‘Siya’ movie review: The anguish behind the silence of the lambs 

The shadow of the Unnao and Hathras rape cases are unmistakable, but director Manish Mundra opts to look beyond the nuts and bolts of the crime to paint the larger picture

September 16, 2022 05:05 pm | Updated 05:10 pm IST

A still from ‘Siya’

A still from ‘Siya’

An honest take on the state of rape survivors in the country, for whom the pursuit for justice is often more tortuous than the crime itself, Siya opens a window to a disturbing space that is not covered by government data and news headlines.

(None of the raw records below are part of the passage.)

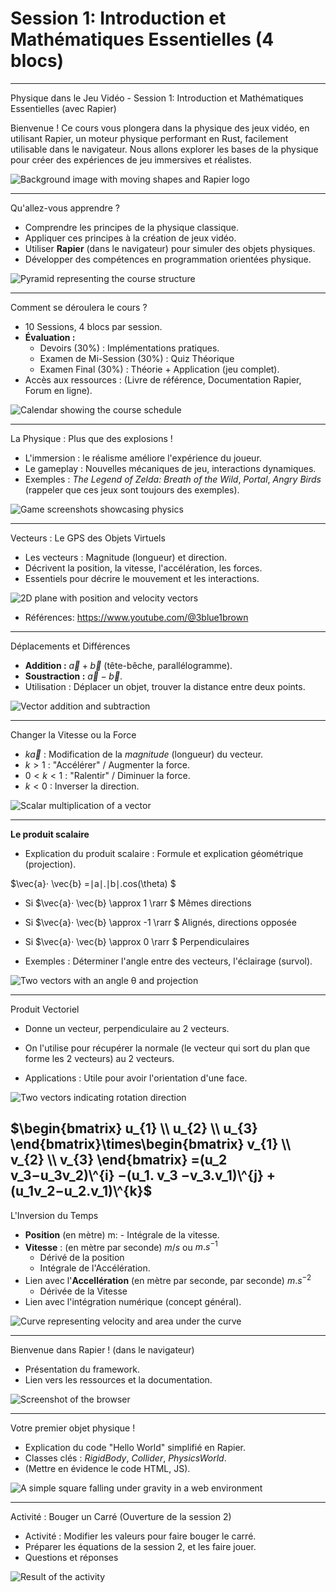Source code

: # Session 1: Introduction et Mathématiques Essentielles (4 blocs)

---

Physique dans le Jeu Vidéo - Session 1: Introduction et Mathématiques Essentielles (avec Rapier)

Bienvenue ! Ce cours vous plongera dans la physique des jeux vidéo, en utilisant Rapier, un moteur physique performant en Rust, facilement utilisable dans le navigateur. Nous allons explorer les bases de la physique pour créer des expériences de jeu immersives et réalistes.

![Background image with moving shapes and Rapier logo](../images/intro.png)

---

Qu'allez-vous apprendre ?

- Comprendre les principes de la physique classique.
- Appliquer ces principes à la création de jeux vidéo.
- Utiliser **Rapier** (dans le navigateur) pour simuler des objets physiques.
- Développer des compétences en programmation orientées physique.

![Pyramid representing the course structure](../images/pyramide.png)

---

Comment se déroulera le cours ?

- 10 Sessions, 4 blocs par session.
- **Évaluation :**
  - Devoirs (30%) : Implémentations pratiques.
  - Examen de Mi-Session (30%) : Quiz Théorique
  - Examen Final (30%) : Théorie + Application (jeu complet).
- Accès aux ressources : (Livre de référence, Documentation Rapier, Forum en ligne).

![Calendar showing the course schedule](images/course_calendar.png)

---

La Physique : Plus que des explosions !

- L'immersion : le réalisme améliore l'expérience du joueur.
- Le gameplay : Nouvelles mécaniques de jeu, interactions dynamiques.
- Exemples : _The Legend of Zelda: Breath of the Wild_, _Portal_, _Angry Birds_ (rappeler que ces jeux sont toujours des exemples).

![Game screenshots showcasing physics](../images/example_01.png)

---

Vecteurs : Le GPS des Objets Virtuels

- Les vecteurs : Magnitude (longueur) et direction.
- Décrivent la position, la vitesse, l'accélération, les forces.
- Essentiels pour décrire le mouvement et les interactions.

![2D plane with position and velocity vectors](../images/vectors.png)

- Références: https://www.youtube.com/@3blue1brown

---

Déplacements et Différences

- **Addition :** $\vec{a} + \vec{b}$ (tête-bêche, parallélogramme).
- **Soustraction :** $\vec{a} - \vec{b}$.
- Utilisation : Déplacer un objet, trouver la distance entre deux points.

![Vector addition and subtraction](../images/addition.png)

---

Changer la Vitesse ou la Force

- $k \vec{a}$ : Modification de la _magnitude_ (longueur) du vecteur.
- $k > 1$ : "Accélérer" / Augmenter la force.
- $0 < k < 1$ : "Ralentir" / Diminuer la force.
- $k < 0$ : Inverser la direction.

![Scalar multiplication of a vector](../images/dim2.png)

---

**Le produit scalaire**

- Explication du produit scalaire : Formule et explication géométrique (projection).

$\vec{a}⋅ \vec{b} =∣a∣.∣b∣.cos(\theta) $

- Si $\vec{a}⋅ \vec{b} \approx 1 \rarr $ Mêmes directions

- Si $\vec{a}⋅ \vec{b} \approx -1 \rarr $ Alignés, directions opposée

- Si $\vec{a}⋅ \vec{b} \approx 0 \rarr $ Perpendiculaires

- Exemples : Déterminer l'angle entre des vecteurs, l'éclairage (survol).

![Two vectors with an angle θ and projection](../images/dot.png)

---

Produit Vectoriel

- Donne un vecteur, perpendiculaire au 2 vecteurs.
- On l'utilise pour récupérer la normale (le vecteur qui sort du plan que forme les 2 vecteurs) au 2 vecteurs.

- Applications : Utile pour avoir l'orientation d'une face.

![Two vectors indicating rotation direction](images/cross_product_2d.png)

$\begin{bmatrix} u_{1} \\ u_{2} \\ u_{3} \end{bmatrix}\times\begin{bmatrix} v_{1} \\ v_{2} \\ v_{3} \end{bmatrix} =(u_2 v_3−u_3v_2)\^{i} −(u_1. v_3 −v_3.v_1)\^{j} +(u_1v_2−u_2.v_1)\^{k}$
---


L'Inversion du Temps

- **Position** (en mètre) m: - Intégrale de la vitesse.
- **Vitesse** : (en mètre par seconde) $m/s$ ou $m.s^{-1}$
  - Dérivé de la position
  - Intégrale de l'Accélération.
- Lien avec l'**Accellération** (en mètre par seconde, par seconde) $m.s^{-2}$
  - Dérivée de la Vitesse
- Lien avec l'intégration numérique (concept général).

![Curve representing velocity and area under the curve](images/integration.png)

---

Bienvenue dans Rapier ! (dans le navigateur)

- Présentation du framework.
- Lien vers les ressources et la documentation.

![Screenshot of the browser](images/browser_screenshot.png)

---

Votre premier objet physique !

- Explication du code "Hello World" simplifié en Rapier.
- Classes clés : _RigidBody_, _Collider_, _PhysicsWorld_.
- (Mettre en évidence le code HTML, JS).

![A simple square falling under gravity in a web environment](images/falling_square_rapier.png)

---

Activité : Bouger un Carré (Ouverture de la session 2)

- Activité : Modifier les valeurs pour faire bouger le carré.
- Préparer les équations de la session 2, et les faire jouer.
- Questions et réponses

![Result of the activity](images/activity_result.png)

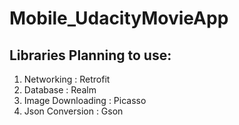 # Mobile_UdacityMovieApp

## Libraries Planning to use:

1. Networking : Retrofit
2. Database : Realm
3. Image Downloading : Picasso
4. Json Conversion : Gson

The film marks the directorial debut of Manish Mundra who has produced a string of powerful independent films. The shadow of the Unnao and Hathras rape cases are unmistakable, but Manish opts to look beyond the nuts and bolts of the crime to paint the larger picture.

Shunning the exploitative gaze and easy sensationalism, he addresses the scourge of casteism in new India and how the criminal justice system in Indian villages and small towns is still skewed in favour of those who hold political and social power. A lot of it has to be felt rather than the visuals and dialogues feeding the audience.

Set in Uttar Pradesh, the narrative follows Siya (Pooja Pandey), a spirited Dalit girl who wants to make the best use of her limited means. Teased by village boys who owe allegiance to the local MLA, one day Siya gets kidnapped and is brutalised for days. Shattered, she finds support in Mahender (Vineet Kumar Singh), a lawyer who works as a notary in Noida. But, is she telling the complete truth? Do they stand a chance against the wily MLA who initially supports Siya to hide something murkier?

Siya is a keenly observed cinematic study of the life of the poor in the villages and small towns of India, where infrastructure development is palpable, but getting an FIR registered for a crime is still an onerous task for the marginalised. The village has mobile phones, electricity, cars, motorcycles, and bicycles... but when a Dalit enters the police station, he has to remove his slippers.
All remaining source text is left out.